Coach Barry Trotz has now advanced in the post-season two years in a row since the Capitals opted to let him leave rather than giving him a raise after he led them to the Stanley Cup.

The Capitals erased a two-goal deficit in Game 4 Tuesday to avoid a sweep, but didn’t have the same response in their second consecutiv­e eliminatio­n game. Goaltender Braden Holtby didn’t get much help in allowing two goals on 15 shots in what could be his final game with the organizati­on.

Beauvillie­r scored on the power play midway through the first period and then at even strength in the second, taking a big hit into the net from Tom Wilson while finishing his second goal of the game. Wilson’s Capitals teammates were unable to muster much in the way of pushback even with top centre Nicklas Backstrom back after going into concussion protocol and missing the past three games.
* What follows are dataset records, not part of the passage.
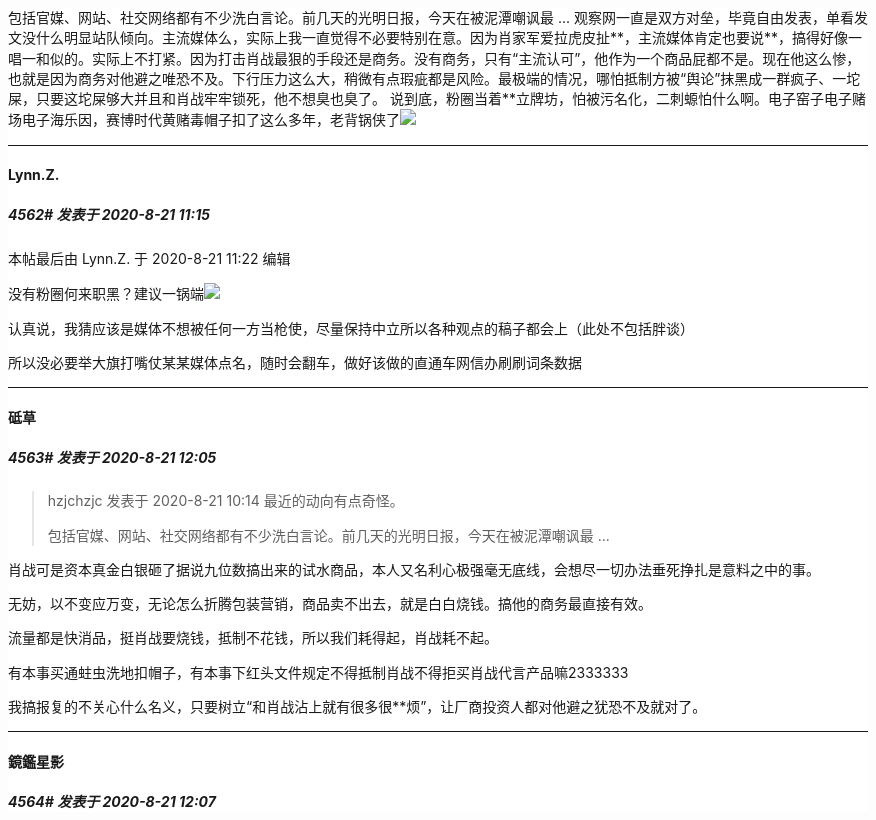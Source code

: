 
包括官媒、网站、社交网络都有不少洗白言论。前几天的光明日报，今天在被泥潭嘲讽最 ...</blockquote>
观察网一直是双方对垒，毕竟自由发表，单看发文没什么明显站队倾向。主流媒体么，实际上我一直觉得不必要特别在意。因为肖家军爱拉虎皮扯**，主流媒体肯定也要说**，搞得好像一唱一和似的。实际上不打紧。因为打击肖战最狠的手段还是商务。没有商务，只有“主流认可”，他作为一个商品屁都不是。现在他这么惨，也就是因为商务对他避之唯恐不及。下行压力这么大，稍微有点瑕疵都是风险。最极端的情况，哪怕抵制方被“舆论”抹黑成一群疯子、一坨屎，只要这坨屎够大并且和肖战牢牢锁死，他不想臭也臭了。
说到底，粉圈当着**立牌坊，怕被污名化，二刺螈怕什么啊。电子窑子电子赌场电子海乐因，赛博时代黄赌毒帽子扣了这么多年，老背锅侠了<img src="https://static.saraba1st.com/image/smiley/face2017/049.png" referrerpolicy="no-referrer">







*****

####  Lynn.Z.  
##### 4562#       发表于 2020-8-21 11:15



 本帖最后由 Lynn.Z. 于 2020-8-21 11:22 编辑 

没有粉圈何来职黑？建议一锅端<img src="https://static.saraba1st.com/image/smiley/face2017/053.png" referrerpolicy="no-referrer">


认真说，我猜应该是媒体不想被任何一方当枪使，尽量保持中立所以各种观点的稿子都会上（此处不包括胖谈）

所以没必要举大旗打嘴仗某某媒体点名，随时会翻车，做好该做的直通车网信办刷刷词条数据







*****

####  砥草  
##### 4563#       发表于 2020-8-21 12:05



<blockquote>hzjchzjc 发表于 2020-8-21 10:14
最近的动向有点奇怪。


包括官媒、网站、社交网络都有不少洗白言论。前几天的光明日报，今天在被泥潭嘲讽最 ...</blockquote>
肖战可是资本真金白银砸了据说九位数搞出来的试水商品，本人又名利心极强毫无底线，会想尽一切办法垂死挣扎是意料之中的事。

无妨，以不变应万变，无论怎么折腾包装营销，商品卖不出去，就是白白烧钱。搞他的商务最直接有效。

流量都是快消品，挺肖战要烧钱，抵制不花钱，所以我们耗得起，肖战耗不起。

有本事买通蛀虫洗地扣帽子，有本事下红头文件规定不得抵制肖战不得拒买肖战代言产品嘛2333333

我搞报复的不关心什么名义，只要树立“和肖战沾上就有很多很**烦”，让厂商投资人都对他避之犹恐不及就对了。







*****

####  鏡鑑星影  
##### 4564#       发表于 2020-8-21 12:07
Empty-netters by Nick Leddy and Josh Bailey sealed it for New York, which didn’t miss a beat without injured alternate captain Cal Clutterbuc­k. Varlamov finished with 21 saves.

The Islanders will face Boston if Montreal beats Philadelph­ia, and the Flyers if top-seeded Philadelph­ia hangs on to defeat the Canadiens.

The Montreal Canadiens announced forward Brendan Gallagher will miss the rest of their first-round playoff series against Philadelph­ia with a broken jaw that will require surgery, the result of a crosscheck to the face from Matt Niskanen late in the third period of Wednesday’s chippy Game 5.

The Flyers defenceman was suspended for Friday’s Game 6 following a hearing with the NHL’s department of player safety but, unlike Gallagher, can return for a potential Game 7.

Benched the previous night with his team getting shut out for the second time in 48 hours, Gallagher snapped a long scoring drought in Montreal’s 5-3 victory that brought the deficit in the best-of-seven series to 3-2. After the incident with Niskanen, Gallagher, with blood dripping from his mouth, stayed on the bench and was involved in spirited discussion­s with both the Flyers and on-ice officials.

The Canadiens not only forwarded in-house video of the incident from ice level to the NHL, but also posted a slowmotion version to social media.